§ **GOAL OF THE EXERCISE**: Reduce the material below to its lines containing "from".

§ **DATA RECORDS**:
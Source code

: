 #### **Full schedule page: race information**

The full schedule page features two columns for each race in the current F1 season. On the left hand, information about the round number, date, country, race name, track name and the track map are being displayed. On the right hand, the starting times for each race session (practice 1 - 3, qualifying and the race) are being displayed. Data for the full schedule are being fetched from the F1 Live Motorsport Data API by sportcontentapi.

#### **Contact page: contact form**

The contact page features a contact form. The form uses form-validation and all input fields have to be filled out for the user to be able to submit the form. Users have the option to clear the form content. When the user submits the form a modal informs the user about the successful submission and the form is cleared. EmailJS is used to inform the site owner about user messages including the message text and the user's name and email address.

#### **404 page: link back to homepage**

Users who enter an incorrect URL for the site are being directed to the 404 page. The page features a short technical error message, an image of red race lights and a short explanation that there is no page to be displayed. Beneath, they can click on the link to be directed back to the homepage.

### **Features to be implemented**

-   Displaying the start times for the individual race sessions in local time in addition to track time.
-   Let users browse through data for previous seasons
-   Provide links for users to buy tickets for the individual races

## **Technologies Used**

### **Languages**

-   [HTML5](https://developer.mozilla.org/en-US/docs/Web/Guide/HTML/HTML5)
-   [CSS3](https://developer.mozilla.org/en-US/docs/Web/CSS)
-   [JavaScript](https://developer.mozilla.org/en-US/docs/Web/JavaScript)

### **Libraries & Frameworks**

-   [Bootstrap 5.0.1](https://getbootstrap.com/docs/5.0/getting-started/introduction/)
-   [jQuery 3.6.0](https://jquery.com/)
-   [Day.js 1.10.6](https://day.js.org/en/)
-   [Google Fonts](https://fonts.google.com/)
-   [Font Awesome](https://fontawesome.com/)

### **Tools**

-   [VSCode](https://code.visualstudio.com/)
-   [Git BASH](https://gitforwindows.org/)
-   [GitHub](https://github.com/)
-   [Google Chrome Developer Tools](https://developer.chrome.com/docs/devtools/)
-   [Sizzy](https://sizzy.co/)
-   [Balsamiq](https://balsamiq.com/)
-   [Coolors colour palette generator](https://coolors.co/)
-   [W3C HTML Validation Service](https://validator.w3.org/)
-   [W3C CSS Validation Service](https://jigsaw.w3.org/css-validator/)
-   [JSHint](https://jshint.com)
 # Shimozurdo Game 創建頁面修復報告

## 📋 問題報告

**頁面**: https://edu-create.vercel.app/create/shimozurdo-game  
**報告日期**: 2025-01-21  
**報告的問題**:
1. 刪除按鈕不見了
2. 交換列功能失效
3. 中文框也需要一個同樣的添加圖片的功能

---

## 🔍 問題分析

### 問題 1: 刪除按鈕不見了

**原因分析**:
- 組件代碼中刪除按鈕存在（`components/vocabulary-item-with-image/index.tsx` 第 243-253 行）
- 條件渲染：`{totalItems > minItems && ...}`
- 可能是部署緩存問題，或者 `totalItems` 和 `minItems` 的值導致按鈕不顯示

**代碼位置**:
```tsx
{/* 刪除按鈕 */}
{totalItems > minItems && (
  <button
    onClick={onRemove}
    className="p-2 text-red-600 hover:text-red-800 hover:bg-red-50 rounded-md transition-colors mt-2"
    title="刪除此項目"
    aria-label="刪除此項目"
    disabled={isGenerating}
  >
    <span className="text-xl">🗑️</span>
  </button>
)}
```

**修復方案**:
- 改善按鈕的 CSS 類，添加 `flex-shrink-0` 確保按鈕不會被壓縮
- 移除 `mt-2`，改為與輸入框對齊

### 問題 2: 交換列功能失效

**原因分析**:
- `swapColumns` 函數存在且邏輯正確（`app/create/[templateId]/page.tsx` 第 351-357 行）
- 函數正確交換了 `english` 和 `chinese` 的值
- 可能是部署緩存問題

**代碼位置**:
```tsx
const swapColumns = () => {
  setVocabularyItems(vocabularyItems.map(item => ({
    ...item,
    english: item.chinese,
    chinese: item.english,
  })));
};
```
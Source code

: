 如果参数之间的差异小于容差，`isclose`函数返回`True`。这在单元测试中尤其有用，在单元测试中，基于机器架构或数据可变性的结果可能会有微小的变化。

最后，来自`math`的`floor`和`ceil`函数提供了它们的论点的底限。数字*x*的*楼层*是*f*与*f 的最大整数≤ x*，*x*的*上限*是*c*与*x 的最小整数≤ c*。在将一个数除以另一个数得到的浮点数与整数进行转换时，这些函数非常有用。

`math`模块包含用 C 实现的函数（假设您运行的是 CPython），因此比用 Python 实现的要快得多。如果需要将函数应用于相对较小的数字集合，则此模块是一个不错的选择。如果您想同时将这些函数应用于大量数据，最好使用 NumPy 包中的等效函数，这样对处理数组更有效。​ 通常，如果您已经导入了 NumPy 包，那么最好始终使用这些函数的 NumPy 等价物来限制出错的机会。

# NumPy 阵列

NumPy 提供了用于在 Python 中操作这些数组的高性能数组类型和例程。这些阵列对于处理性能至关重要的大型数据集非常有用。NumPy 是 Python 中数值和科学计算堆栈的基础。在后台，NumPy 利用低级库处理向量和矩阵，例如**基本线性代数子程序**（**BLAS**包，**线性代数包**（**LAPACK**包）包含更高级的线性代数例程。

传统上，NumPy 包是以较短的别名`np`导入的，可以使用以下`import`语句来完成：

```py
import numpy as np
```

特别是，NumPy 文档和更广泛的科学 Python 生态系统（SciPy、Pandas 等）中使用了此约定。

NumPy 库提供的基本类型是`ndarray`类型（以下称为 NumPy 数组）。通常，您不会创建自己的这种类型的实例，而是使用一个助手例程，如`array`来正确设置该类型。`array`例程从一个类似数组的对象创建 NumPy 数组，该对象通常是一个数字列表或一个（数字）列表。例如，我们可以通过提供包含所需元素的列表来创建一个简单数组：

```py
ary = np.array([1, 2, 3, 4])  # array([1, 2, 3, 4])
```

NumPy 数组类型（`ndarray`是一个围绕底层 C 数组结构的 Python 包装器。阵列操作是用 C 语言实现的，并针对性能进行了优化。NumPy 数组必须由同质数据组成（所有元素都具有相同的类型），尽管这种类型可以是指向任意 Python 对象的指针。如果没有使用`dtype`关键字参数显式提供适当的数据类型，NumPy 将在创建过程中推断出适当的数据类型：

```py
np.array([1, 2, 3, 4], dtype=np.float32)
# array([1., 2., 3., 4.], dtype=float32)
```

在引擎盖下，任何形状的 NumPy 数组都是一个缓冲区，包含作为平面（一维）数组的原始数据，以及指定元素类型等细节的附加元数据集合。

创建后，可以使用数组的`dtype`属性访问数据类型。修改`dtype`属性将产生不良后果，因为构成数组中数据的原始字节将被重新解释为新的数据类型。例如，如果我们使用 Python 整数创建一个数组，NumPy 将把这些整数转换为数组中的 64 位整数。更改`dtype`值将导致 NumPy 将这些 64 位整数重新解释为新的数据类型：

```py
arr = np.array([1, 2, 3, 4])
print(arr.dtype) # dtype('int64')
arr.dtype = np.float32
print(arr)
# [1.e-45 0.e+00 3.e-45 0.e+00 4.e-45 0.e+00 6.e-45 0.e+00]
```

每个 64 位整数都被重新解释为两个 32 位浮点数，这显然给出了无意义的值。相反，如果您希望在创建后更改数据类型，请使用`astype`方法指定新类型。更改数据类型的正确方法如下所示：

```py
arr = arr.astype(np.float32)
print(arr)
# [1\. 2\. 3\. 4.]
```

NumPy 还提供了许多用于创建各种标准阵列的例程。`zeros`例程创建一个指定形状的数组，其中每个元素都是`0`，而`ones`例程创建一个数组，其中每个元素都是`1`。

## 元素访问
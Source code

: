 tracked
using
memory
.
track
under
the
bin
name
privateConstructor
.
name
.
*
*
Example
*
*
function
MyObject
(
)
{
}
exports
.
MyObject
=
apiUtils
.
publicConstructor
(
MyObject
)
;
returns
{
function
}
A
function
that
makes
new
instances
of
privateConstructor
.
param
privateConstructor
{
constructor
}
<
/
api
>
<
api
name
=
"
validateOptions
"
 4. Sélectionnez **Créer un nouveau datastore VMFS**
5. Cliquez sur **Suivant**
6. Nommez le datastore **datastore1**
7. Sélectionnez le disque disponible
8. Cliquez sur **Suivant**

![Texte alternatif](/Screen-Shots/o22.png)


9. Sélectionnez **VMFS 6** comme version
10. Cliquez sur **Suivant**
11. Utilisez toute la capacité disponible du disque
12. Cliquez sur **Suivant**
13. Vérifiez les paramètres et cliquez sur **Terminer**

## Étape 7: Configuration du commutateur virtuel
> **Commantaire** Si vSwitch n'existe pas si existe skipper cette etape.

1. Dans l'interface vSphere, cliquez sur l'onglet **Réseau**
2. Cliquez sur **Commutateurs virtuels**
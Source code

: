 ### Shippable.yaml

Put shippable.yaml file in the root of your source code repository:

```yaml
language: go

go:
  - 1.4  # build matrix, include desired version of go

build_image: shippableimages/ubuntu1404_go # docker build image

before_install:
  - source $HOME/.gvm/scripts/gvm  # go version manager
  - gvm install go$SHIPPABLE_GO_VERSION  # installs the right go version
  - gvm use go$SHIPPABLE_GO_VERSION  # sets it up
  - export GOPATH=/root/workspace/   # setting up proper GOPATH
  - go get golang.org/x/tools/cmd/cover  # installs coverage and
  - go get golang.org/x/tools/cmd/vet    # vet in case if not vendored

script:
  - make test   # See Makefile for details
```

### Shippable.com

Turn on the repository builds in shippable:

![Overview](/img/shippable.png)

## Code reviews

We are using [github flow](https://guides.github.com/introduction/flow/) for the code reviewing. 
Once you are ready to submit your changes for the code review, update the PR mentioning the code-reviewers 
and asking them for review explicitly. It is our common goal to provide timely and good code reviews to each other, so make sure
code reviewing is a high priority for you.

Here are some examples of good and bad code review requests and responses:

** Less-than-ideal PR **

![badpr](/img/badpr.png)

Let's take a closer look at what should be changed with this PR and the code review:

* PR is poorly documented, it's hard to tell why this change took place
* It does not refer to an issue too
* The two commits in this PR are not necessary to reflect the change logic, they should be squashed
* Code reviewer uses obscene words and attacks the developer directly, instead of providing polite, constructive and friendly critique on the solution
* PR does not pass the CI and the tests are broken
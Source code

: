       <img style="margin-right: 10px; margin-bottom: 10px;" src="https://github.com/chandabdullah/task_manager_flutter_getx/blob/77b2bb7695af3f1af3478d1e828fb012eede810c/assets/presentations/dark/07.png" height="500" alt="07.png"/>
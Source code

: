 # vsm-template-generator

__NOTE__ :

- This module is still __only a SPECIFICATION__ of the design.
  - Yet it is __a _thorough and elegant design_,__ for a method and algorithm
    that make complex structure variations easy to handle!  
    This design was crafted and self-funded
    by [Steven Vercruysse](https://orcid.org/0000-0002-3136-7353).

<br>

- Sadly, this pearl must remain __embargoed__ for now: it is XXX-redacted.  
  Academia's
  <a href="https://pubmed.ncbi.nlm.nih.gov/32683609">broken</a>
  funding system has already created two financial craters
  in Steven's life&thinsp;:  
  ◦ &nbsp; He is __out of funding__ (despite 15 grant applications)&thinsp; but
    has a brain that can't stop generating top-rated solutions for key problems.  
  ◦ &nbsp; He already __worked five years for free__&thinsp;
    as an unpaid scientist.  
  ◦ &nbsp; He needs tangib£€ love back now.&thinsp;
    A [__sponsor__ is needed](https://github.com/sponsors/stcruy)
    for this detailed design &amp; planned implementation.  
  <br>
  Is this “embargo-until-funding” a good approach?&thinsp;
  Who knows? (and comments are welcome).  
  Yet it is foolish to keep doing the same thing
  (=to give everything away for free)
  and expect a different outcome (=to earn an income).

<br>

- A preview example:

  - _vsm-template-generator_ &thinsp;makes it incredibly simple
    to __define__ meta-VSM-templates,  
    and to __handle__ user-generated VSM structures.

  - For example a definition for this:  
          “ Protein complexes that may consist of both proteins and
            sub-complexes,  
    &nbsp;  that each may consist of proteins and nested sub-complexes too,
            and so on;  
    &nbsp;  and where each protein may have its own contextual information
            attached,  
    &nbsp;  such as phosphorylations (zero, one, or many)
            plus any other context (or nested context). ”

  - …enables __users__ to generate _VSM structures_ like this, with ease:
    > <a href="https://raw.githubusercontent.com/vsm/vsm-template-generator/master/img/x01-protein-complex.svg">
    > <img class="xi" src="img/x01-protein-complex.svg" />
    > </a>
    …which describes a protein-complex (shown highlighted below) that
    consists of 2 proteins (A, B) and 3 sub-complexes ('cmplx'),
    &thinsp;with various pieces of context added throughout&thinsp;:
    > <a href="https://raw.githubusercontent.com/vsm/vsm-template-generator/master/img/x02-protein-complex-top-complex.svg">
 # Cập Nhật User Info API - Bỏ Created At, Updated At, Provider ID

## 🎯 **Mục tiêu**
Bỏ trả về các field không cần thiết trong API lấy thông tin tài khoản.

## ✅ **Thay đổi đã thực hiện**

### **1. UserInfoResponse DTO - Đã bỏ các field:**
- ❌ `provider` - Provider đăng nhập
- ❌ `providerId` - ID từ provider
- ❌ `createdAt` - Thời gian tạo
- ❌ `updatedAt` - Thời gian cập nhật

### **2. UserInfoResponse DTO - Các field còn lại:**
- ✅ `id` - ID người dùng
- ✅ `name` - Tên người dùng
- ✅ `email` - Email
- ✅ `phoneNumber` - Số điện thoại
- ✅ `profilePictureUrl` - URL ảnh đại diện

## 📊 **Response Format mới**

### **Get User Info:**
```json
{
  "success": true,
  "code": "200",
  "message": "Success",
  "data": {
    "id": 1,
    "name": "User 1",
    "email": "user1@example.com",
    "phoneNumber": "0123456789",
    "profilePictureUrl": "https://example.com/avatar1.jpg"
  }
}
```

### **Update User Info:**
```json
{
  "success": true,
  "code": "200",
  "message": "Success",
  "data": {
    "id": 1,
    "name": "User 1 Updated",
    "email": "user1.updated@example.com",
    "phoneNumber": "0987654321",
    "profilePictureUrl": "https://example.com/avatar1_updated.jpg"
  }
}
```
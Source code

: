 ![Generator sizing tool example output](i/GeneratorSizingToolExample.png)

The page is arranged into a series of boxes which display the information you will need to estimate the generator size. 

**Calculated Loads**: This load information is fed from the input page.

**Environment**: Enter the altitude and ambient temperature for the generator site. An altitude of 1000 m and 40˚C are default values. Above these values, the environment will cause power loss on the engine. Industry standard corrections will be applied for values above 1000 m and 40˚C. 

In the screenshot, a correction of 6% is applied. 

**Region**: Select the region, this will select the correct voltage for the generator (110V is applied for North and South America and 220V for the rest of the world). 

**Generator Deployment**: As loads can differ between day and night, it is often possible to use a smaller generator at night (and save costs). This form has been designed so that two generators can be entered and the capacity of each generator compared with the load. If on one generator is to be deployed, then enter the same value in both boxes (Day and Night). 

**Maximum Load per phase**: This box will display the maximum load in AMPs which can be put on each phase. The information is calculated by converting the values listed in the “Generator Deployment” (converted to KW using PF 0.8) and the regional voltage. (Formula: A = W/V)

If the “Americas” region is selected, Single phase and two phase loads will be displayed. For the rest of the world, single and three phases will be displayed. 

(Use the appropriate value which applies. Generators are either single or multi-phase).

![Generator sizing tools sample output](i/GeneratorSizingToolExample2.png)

§ **RESULT OF THIS TASK**:
The full schedule page features two columns for each race in the current F1 season. On the left hand, information about the round number, date, country, race name, track name and the track map are being displayed. On the right hand, the starting times for each race session (practice 1 - 3, qualifying and the race) are being displayed. Data for the full schedule are being fetched from the F1 Live Motorsport Data API by sportcontentapi.
**Calculated Loads**: This load information is fed from the input page.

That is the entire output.